Let’s face it, we’ve all been there and have had our bumps in the road. Only a select few marketers are capable of hitting a bull’s-eye every time, and you’re not one of them… yet (don’t worry, I’m not either).
However, failures can be a great learning experience. Recognizing mistakes can provide great insight on what not to do the next time around.
Avoiding these nine mistakes below can help take some of the pressure off and ensure you’re on target when it’s time to create that blog post your customers have been craving all week.
1. Not Having a Content Marketing Strategy
Before you start creating content you need to make sure you have a goal in mind. How is this blog going to help your business? Are you trying to gain more customers? Establish yourself as a thought leader? In order for your content marketing efforts to be successful, you need to consistently tie things back to your overall content marketing strategy
2. Not Developing Audience Personas
Understanding your target customer personas is a critical starting point to any content marketing strategy. You have to know who you are writing for before you can attempt to influence, persuade, or entertain them. Forcing yourself to write for your customer personas helps you stay on track, ensures you’re writing with purpose, and increases the chances you’ll write something that resonates with the people who read your content.
3. Not Using an Editorial Calendar
Creating an editorial calendar is a great way to stay focused and on track. You need to make sure that your content flows well and fits together, especially when you have multiple people from your company contributing to the blog. It is also good to establish roles and assignments for each of the contributors to help ease the process.
4. Blogging Only if You Have Time
In order for your blog to gain the likes, shares and clicks you are looking for, you need to make sure you update it regularly. A good benchmark is to publish at least once a week.
5. Not using Keyword Research
Before starting your content planning you need to confirm that what you will be writing about is something that your audience has been searching for. Keyword research is a great way to validate interest in your selected topic. And despite advances in search algorithms, such as Google’s Hummingbird update, keyword usage is still important. Choosing the right ones can dramatically increase the performance of your content over its lifespan. A quick way to validate your keyword choice and even discover new topic ideas based on a root keyword is to use Google’s undocumented autosuggest API.
6. Not Engaging Your Audience
Effective content marketing requires that you respond, comment, and engage with your audience. If someone drops you a comment and has a really good question, be sure you respond to that question in a timely manner. It shows that you are willing to provide value to your audience by helping to clarify any concern he/she may have and other casual readers will take note.
7. No Call-to-Action
You need to make sure that you give your audience something to do once they have read your blog post. What was the point of writing that blog? Do you want your audience to buy something? Sign up for your email list? Share your article or read another one?
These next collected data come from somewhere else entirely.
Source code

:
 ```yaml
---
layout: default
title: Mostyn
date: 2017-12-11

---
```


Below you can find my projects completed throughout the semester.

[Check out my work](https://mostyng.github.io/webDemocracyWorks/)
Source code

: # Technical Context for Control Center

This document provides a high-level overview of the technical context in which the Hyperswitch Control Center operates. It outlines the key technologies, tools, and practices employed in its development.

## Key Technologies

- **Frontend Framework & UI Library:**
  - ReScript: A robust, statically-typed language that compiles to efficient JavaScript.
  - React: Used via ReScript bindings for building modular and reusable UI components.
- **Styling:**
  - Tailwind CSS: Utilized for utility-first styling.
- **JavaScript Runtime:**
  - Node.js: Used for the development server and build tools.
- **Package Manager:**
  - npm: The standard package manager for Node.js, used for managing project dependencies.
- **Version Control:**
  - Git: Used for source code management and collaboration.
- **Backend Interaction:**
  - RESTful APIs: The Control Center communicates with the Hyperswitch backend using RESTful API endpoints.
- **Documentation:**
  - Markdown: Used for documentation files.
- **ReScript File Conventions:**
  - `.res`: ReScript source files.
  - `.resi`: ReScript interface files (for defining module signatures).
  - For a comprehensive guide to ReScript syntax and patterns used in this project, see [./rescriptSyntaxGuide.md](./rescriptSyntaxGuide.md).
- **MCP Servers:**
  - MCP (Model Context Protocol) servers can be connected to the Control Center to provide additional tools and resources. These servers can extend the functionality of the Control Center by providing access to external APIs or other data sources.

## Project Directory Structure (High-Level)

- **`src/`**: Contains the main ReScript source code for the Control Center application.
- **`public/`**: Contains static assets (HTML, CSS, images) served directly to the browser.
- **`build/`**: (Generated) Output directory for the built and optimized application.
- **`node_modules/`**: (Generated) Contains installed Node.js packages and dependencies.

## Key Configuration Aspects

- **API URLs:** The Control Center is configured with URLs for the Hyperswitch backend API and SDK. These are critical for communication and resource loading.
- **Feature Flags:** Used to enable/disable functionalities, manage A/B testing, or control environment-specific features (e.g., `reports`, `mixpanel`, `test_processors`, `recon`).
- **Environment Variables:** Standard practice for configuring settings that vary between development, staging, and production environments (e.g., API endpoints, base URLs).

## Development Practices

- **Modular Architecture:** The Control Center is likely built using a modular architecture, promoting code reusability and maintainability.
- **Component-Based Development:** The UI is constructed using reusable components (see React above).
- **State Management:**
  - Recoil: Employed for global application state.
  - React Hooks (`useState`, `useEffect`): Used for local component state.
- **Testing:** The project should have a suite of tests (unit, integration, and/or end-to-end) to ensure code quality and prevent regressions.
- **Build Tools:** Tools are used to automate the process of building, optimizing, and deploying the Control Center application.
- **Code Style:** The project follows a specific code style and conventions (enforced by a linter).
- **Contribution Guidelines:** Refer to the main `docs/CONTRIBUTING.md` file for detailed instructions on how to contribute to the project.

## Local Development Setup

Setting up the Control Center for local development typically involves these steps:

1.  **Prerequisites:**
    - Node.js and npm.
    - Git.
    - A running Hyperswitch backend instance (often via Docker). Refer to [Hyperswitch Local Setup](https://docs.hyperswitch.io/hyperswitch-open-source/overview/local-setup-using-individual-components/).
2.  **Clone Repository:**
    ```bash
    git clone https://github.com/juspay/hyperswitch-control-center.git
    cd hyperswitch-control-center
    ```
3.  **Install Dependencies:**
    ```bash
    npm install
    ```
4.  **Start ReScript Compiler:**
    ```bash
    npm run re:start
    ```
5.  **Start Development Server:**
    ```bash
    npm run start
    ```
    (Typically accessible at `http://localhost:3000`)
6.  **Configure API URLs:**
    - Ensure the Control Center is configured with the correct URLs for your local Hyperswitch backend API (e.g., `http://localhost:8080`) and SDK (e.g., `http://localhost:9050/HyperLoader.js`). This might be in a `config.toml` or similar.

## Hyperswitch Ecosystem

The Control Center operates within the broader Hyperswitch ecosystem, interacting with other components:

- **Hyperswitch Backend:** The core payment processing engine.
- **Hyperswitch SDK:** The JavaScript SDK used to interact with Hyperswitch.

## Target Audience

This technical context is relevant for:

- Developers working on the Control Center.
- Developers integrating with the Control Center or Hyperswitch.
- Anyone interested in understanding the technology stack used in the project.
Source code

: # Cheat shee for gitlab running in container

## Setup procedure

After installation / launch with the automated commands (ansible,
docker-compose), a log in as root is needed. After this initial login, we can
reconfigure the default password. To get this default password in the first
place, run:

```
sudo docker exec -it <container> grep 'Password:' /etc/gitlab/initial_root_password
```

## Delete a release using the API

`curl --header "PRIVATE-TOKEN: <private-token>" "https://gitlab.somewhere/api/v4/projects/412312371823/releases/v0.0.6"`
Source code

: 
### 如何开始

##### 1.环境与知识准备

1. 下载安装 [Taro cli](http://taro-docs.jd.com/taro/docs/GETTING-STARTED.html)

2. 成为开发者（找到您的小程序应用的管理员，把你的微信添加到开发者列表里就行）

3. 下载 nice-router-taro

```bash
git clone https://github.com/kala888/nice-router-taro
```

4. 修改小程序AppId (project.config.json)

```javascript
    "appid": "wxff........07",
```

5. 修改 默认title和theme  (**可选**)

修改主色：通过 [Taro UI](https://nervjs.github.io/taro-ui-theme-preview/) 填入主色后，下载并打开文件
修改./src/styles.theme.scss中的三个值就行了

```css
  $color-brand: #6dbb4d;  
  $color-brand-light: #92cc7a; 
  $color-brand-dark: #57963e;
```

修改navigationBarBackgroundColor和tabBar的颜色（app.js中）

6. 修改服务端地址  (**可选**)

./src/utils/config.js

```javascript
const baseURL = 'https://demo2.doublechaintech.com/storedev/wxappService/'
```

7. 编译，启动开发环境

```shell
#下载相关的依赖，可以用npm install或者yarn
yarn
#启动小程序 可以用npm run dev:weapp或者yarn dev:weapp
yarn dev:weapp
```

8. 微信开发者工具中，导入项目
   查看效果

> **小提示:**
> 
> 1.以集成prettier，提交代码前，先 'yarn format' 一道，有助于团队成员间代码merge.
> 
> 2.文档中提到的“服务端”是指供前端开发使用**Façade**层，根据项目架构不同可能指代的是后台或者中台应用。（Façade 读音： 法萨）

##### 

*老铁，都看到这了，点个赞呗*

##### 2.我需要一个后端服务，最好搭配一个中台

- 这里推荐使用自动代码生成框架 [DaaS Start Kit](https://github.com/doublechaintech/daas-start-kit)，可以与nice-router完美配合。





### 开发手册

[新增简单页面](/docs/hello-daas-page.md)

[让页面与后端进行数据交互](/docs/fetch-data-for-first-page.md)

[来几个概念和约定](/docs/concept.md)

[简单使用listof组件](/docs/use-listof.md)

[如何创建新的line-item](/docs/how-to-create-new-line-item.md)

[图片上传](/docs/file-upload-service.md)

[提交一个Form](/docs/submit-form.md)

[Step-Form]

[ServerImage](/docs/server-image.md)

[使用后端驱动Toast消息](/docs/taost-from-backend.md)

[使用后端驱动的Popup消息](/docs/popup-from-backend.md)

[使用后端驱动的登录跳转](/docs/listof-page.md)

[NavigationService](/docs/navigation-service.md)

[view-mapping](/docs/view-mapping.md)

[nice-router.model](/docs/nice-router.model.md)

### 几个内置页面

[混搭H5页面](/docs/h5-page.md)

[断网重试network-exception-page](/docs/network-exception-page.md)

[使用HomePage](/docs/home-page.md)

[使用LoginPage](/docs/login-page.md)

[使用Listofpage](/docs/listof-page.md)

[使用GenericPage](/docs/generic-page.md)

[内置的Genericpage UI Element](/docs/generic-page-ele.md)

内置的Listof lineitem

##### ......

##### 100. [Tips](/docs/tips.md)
Once you have decided what you want them to do you need to make it as easy as possible for them. The Hubspot blog is a great example of one that consistently surfaces well-placed calls-to-action.
8. Not Building an Email List
In many cases the best call to action for a blog that’s trying to build an audience is going to be to join an email list. Niel Patel points out frequently on his blog that his email list is one of the keys to getting lots of visits and comments within hours of posting new content. Although email traffic accounts for just 13.91% of his overall traffic, visitors from his email list account for 41% of his blog comments, and email subscribers are 3.9 times as likely to share his content is social media.
9. Not Marketing Your Marketing
I recently wrote a post about seeding your content through social media. It’s such an important step that I need to mention it again. You can’t write something and just expect that the likes, clicks and shares will come without any sort of promotion – you’ve got to give your content a boost if you want it to gain a foothold. You need to make sure you are promoting your content through your social network channels – Facebook, Twitter and Google+ at a minimum. The more people you reach the greater chances you have of that content being shared.
You have to remember that content marketing is an ongoing commitment. You can’t invest in it and expect to see results immediately. Its takes time, patience and interacting with others in your industry. Once you have built up a nice audience you will start to see the long term benefits and will have hopefully created loyal customers for your business.